Dated Aug 12, 1969 — a few days before the start of Woodstock — the headline is “‘Hippie-type’ Impromptu Festivals Limited by Proposed County Law.”
Staff writer Jack Morgan chronicled “a new Snohomish County resolution aimed at controlling large impromptu gatherings in the unincorporated areas of the county.” Local leaders had apparently been worried for some time about such gatherings. A previous resolution aimed at heading off the “hippie-type” festivals had been rescinded on “a legal technicality.”
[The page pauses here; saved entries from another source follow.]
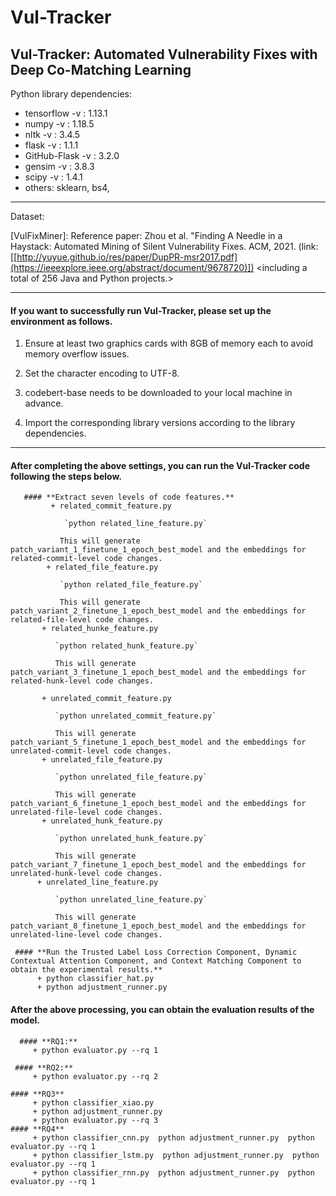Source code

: # Vul-Tracker

## Vul-Tracker: Automated Vulnerability Fixes with Deep Co-Matching Learning

Python library dependencies:
+ tensorflow -v : 1.13.1
+ numpy -v : 1.18.5
+ nltk -v : 3.4.5
+ flask -v : 1.1.1
+ GitHub-Flask -v : 3.2.0
+ gensim -v : 3.8.3
+ scipy -v : 1.4.1 
+ others: sklearn, bs4,

---

Dataset:

[VulFixMiner]: Reference paper: Zhou et al. "Finding A Needle in a Haystack: Automated Mining of Silent Vulnerability Fixes. ACM, 2021. (link: [[http://yuyue.github.io/res/paper/DupPR-msr2017.pdf](https://ieeexplore.ieee.org/abstract/document/9678720)])
<including a total of 256 Java and Python projects.>

---

#### **If you want to successfully run Vul-Tracker, please set up the environment as follows.**

1. Ensure at least two graphics cards with 8GB of memory each to avoid memory overflow issues.

2. Set the character encoding to UTF-8.
   
3. codebert-base needs to be downloaded to your local machine in advance.

4. Import the corresponding library versions according to the library dependencies.
   
---        

#### **After completing the above settings, you can run the Vul-Tracker code following the steps below.**
       #### **Extract seven levels of code features.**
             + related_commit_feature.py
  
                `python related_line_feature.py`
    
               This will generate patch_variant_1_finetune_1_epoch_best_model and the embeddings for related-commit-level code changes.
            + related_file_feature.py
  
               `python related_file_feature.py`
    
               This will generate patch_variant_2_finetune_1_epoch_best_model and the embeddings for related-file-level code changes.
           + related_hunke_feature.py
  
              `python related_hunk_feature.py`
    
              This will generate patch_variant_3_finetune_1_epoch_best_model and the embeddings for related-hunk-level code changes.
          
           + unrelated_commit_feature.py
  
              `python unrelated_commit_feature.py`
    
              This will generate patch_variant_5_finetune_1_epoch_best_model and the embeddings for unrelated-commit-level code changes.
           + unrelated_file_feature.py
  
              `python unrelated_file_feature.py`
    
              This will generate patch_variant_6_finetune_1_epoch_best_model and the embeddings for unrelated-file-level code changes.
           + unrelated_hunk_feature.py
  
              `python unrelated_hunk_feature.py`
    
              This will generate patch_variant_7_finetune_1_epoch_best_model and the embeddings for unrelated-hunk-level code changes.
          + unrelated_line_feature.py
  
              `python unrelated_line_feature.py`
    
              This will generate patch_variant_8_finetune_1_epoch_best_model and the embeddings for unrelated-line-level code changes.

     #### **Run the Trusted Label Loss Correction Component, Dynamic Contextual Attention Component, and Context Matching Component to obtain the experimental results.**
          + python classifier_hat.py
          + python adjustment_runner.py

#### **After the above processing, you can obtain the evaluation results of the model.**
      #### **RQ1:**
         + python evaluator.py --rq 1

     #### **RQ2:**
         + python evaluator.py --rq 2

    #### **RQ3**
         + python classifier_xiao.py
         + python adjustment_runner.py
         + python evaluator.py --rq 3
    #### **RQ4**
         + python classifier_cnn.py  python adjustment_runner.py  python evaluator.py --rq 1
         + python classifier_lstm.py  python adjustment_runner.py  python evaluator.py --rq 1
         + python classifier_rnn.py  python adjustment_runner.py  python evaluator.py --rq 1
Back then, the county had a commission form of government with three board members. In 1969, the commissioners were Chuck Hill, N. Richard Forsgren and Sam Kraetz, according to Herald archives.
Their resolution included an onerous list of requirements: water-flushed or fly-tight toilets, “in accordance with the Uniform Plumbing Code as for theaters and auditoriums;” the approval of the county sheriff by a separate application; and “controllers” who must be licensed merchant patrolmen or people meeting the requirements for becoming patrolmen.
The list went on and on. What’s as interesting as situations and people the measure sought to ban are those that were exempted. “Provisions do not apply to entertainments at camps, parks or resorts currently having permits under Snohomish County Code,” the article said.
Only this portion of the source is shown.